Let $A$ be a subset of $\mathbb N$
Prove that $\sum_{n\in A} \frac{1}{n}$ converges $\implies \frac{1}{n} $ #$(A \cap[1,n]) \to_{\infty} 0 $
For the moment, I can see the reciprocal is false by taking the set $A$ of all primes. (The question was to study the link between the two statements).
Do you have an idea for that? Reasoning by contradiction does not seem easy to write.
Enumerate $A$ increasingly as $\{q_n, n\in \mathbb{N}\}$ (if $A$ is finite, there's no need to do this, because then the question is really easy).
Then the assumption is that $\displaystyle\sum \frac{1}{q_n}$ is a convergent series. But since its general term $\frac{1}{q_n}$ is decreasing, this implies $\frac{1}{q_n} = o(\frac{1}{n})$: $\frac{n}{q_n} \to 0$
Given $n$, pick $k$ such that $q_k \leq n < q_{k+1}$, then $\frac{1}{n} |(A\cap [1,n])| \leq \frac{1}{q_k} |(A\cap [1,q_k])| = \frac{k}{q_k} \to 0$ ($k$ tends to infinity when $n$ does)

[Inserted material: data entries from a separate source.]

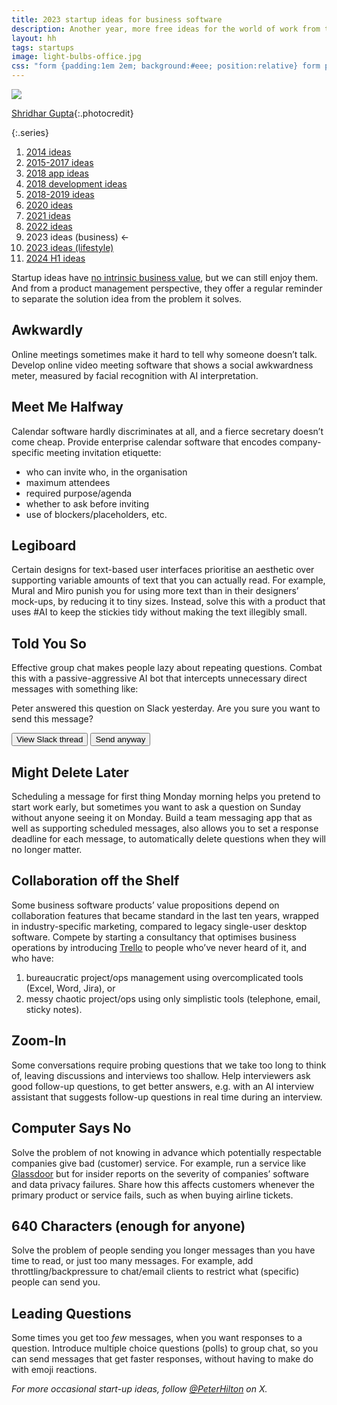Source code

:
 ```yaml
---
title: 2023 startup ideas for business software
description: Another year, more free ideas for the world of work from the Twitter archive
layout: hh
tags: startups
image: light-bulbs-office.jpg
css: "form {padding:1em 2em; background:#eee; position:relative} form p:first-child:before {content:'💡'; position: absolute; left: 0.5em;} button {margin-right:1em}"
---
```


![](light-bulbs-office.jpg)

[Shridhar Gupta](https://unsplash.com/photos/dZxQn4VEv2M){:.photocredit}

{:.series}
1. [2014 ideas](startup-ideas-are-cheap)
2. [2015-2017 ideas](startup-ideas-misc)
3. [2018 app ideas](startup-ideas-apps)
4. [2018 development ideas](startup-ideas-development)
5. [2018-2019 ideas](startup-ideas-2018-2019)
6. [2020 ideas](startup-ideas-2020)
7. [2021 ideas](startup-ideas-2021)
8. [2022 ideas](startup-ideas-2022)
9. 2023 ideas (business) ←
10. [2023 ideas (lifestyle)](startup-ideas-2023-lifestyle)
11. [2024 H1 ideas](startup-ideas-2024-h1)

Startup ideas have [no intrinsic business value](startup-ideas-are-cheap), but we can still enjoy them.
And from a product management perspective, they offer a regular reminder to separate the solution idea from the problem it solves.

## Awkwardly

Online meetings sometimes make it hard to tell why someone doesn’t talk.
Develop online video meeting software that shows a social awkwardness meter, measured by facial recognition with AI interpretation.

## Meet Me Halfway

Calendar software hardly discriminates at all, and a fierce secretary doesn’t come cheap.
Provide enterprise calendar software that encodes company-specific meeting invitation etiquette:

* who can invite who, in the organisation
* maximum attendees
* required purpose/agenda
* whether to ask before inviting
* use of blockers/placeholders, etc.

## Legiboard

Certain designs for text-based user interfaces prioritise an aesthetic over supporting variable amounts of text that you can actually read.
For example, Mural and Miro punish you for using more text than in their designers’ mock-ups, by reducing it to tiny sizes.
Instead, solve this with a product that uses #AI to keep the stickies tidy without making the text illegibly small.

## Told You So

Effective group chat makes people lazy about repeating questions.
Combat this with a passive-aggressive AI bot that intercepts unnecessary direct messages with something like:

<form onsubmit="return false">
<p>Peter answered this question on Slack yesterday. Are you sure you want to send this message?</p>
<p><button>View Slack thread</button> <button>Send anyway</button></p>
</form>

## Might Delete Later

Scheduling a message for first thing Monday morning helps you pretend to start work early, but sometimes you want to ask a question on Sunday without anyone seeing it on Monday.
Build a team messaging app that as well as supporting scheduled messages, also allows you to set a response deadline for each message, to automatically delete questions when they will no longer matter.

## Collaboration off the Shelf

Some business software products’ value propositions depend on collaboration features that became standard in the last ten years,
wrapped in industry-specific marketing, compared to legacy single-user desktop software.
Compete by starting a consultancy that optimises business operations by introducing 
[Trello](https://en.wikipedia.org/wiki/Trello) to people who’ve never heard of it, and who have:

1. bureaucratic project/ops management using overcomplicated tools (Excel, Word, Jira), or
2. messy chaotic project/ops using only simplistic tools (telephone, email, sticky notes).

## Zoom-In

Some conversations require probing questions that we take too long to think of, leaving discussions and interviews too shallow.
Help interviewers ask good follow-up questions, to get better answers, e.g. with an AI interview assistant that suggests follow-up questions in real time during an interview.

## Computer Says No

Solve the problem of not knowing in advance which potentially respectable companies give bad (customer) service.
For example, run a service like [Glassdoor](https://en.wikipedia.org/wiki/Glassdoor)
but for insider reports on the severity of companies’ software and data privacy failures.
Share how this affects customers whenever the primary product or service fails, such as when buying airline tickets.

## 640 Characters (enough for anyone)

Solve the problem of people sending you longer messages than you have time to read, or just too many messages.
For example, add throttling/backpressure to chat/email clients to restrict what (specific) people can send you.

## Leading Questions

Some times you get too _few_ messages, when you want responses to a question.
Introduce multiple choice questions (polls) to group chat, so you can send messages that get faster responses, without having to make do with emoji reactions.

_For more occasional start-up ideas, follow [@PeterHilton](https://x.com/peterhilton) on X._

Here's a cute proof. Let $c_n = |A\cap [1,n]|$ and $S_n=\sum_{a\in A\cap [1,n]}\frac 1a$. Our hypothesis is that $S_n$ converges.

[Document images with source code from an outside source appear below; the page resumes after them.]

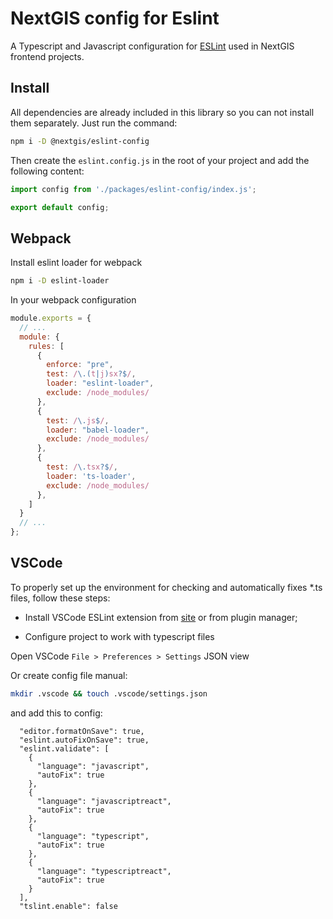 # NextGIS config for Eslint

A Typescript and Javascript configuration for [ESLint](http://eslint.org/) used in NextGIS frontend projects.

## Install

All dependencies are already included in this library so you can not install them separately.
Just run the command:

```bash
npm i -D @nextgis/eslint-config
```

Then create the `eslint.config.js` in the root of your project and add the following content:

```javascript
import config from './packages/eslint-config/index.js';

export default config;
```

## Webpack

Install eslint loader for webpack

```bash
npm i -D eslint-loader
```

In your webpack configuration

```javascript
module.exports = {
  // ...
  module: {
    rules: [
      {
        enforce: "pre",
        test: /\.(t|j)sx?$/,
        loader: "eslint-loader",
        exclude: /node_modules/
      },
      {
        test: /\.js$/,
        loader: "babel-loader",
        exclude: /node_modules/
      },
      {
        test: /\.tsx?$/,
        loader: 'ts-loader',
        exclude: /node_modules/
      },
    ]
  }
  // ...
};
```

## VSCode

To properly set up the environment for checking and automatically fixes *.ts files, follow these steps:

- Install VSCode ESLint extension from [site](https://marketplace.visualstudio.com/items?itemName=dbaeumer.vscode-eslint) or from plugin manager;

- Configure project to work with typescript files

Open VSCode `File > Preferences > Settings` JSON view

Or create config file manual:

```bash
mkdir .vscode && touch .vscode/settings.json
```

and add this to config:

```javascripton
  "editor.formatOnSave": true,
  "eslint.autoFixOnSave": true,
  "eslint.validate": [
    {
      "language": "javascript",
      "autoFix": true
    },
    {
      "language": "javascriptreact",
      "autoFix": true
    },
    {
      "language": "typescript",
      "autoFix": true
    },
    {
      "language": "typescriptreact",
      "autoFix": true
    }
  ],
  "tslint.enable": false
```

Let $S_0=0$. Note that $$c_n = \sum_{k=1}^n 1_A(k)=\sum_{k=1}^n k\left(1_A(k)\frac 1k\right)=\sum_{k=1}^n k(S_k-S_{k-1}) = nS_n-\sum_{k=1}^{n-1}S_k$$
Thus $$\frac{c_n}n = S_n - \frac 1n \sum_{k=1}^{n-1}S_k$$
By Cesaro mean theorem, $\frac 1n \sum_{k=1}^{n-1}S_k$ converges to the same limit as $S_n$, hence $\lim_n \dfrac{c_n}n= 0$, which is what needed to be proved.